### What the task asks
Search the data for "that" and copy every matching line.

### Supplied records

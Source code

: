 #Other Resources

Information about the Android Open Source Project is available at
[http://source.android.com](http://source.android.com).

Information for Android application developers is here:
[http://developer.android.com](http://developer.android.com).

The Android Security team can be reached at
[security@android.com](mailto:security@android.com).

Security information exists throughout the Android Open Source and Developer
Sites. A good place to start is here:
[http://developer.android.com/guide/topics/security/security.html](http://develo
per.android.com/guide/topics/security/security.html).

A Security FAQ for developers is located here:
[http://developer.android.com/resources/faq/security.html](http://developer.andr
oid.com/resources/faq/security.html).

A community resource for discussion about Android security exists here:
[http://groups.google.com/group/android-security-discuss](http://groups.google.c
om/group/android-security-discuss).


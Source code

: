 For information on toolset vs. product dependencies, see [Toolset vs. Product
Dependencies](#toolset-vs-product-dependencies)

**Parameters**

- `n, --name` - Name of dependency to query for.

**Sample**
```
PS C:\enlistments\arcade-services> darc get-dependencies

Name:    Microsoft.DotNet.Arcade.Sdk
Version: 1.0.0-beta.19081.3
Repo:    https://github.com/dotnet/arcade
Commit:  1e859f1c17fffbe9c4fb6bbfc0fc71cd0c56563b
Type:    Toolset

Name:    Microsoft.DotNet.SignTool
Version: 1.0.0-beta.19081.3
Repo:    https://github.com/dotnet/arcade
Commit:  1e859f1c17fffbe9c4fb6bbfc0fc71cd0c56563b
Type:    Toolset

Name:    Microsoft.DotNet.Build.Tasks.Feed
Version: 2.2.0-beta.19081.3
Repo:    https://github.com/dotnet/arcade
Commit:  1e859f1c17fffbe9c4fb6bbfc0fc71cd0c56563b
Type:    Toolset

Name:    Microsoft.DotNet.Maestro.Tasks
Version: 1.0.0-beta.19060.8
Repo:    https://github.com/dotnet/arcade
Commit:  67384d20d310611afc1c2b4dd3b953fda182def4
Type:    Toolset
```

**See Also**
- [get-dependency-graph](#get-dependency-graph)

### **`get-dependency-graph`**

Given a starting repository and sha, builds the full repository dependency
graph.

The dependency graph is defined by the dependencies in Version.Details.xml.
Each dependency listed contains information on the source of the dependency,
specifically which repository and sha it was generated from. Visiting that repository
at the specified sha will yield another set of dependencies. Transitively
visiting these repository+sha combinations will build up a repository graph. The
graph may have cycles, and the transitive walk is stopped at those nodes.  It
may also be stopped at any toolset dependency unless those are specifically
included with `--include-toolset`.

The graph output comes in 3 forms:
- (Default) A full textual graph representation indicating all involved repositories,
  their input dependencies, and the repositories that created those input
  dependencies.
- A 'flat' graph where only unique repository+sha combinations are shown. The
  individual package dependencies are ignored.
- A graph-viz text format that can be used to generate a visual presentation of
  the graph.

### Task solution
specifically which repository and sha it was generated from. Visiting that repository
  their input dependencies, and the repositories that created those input
- A graph-viz text format that can be used to generate a visual presentation of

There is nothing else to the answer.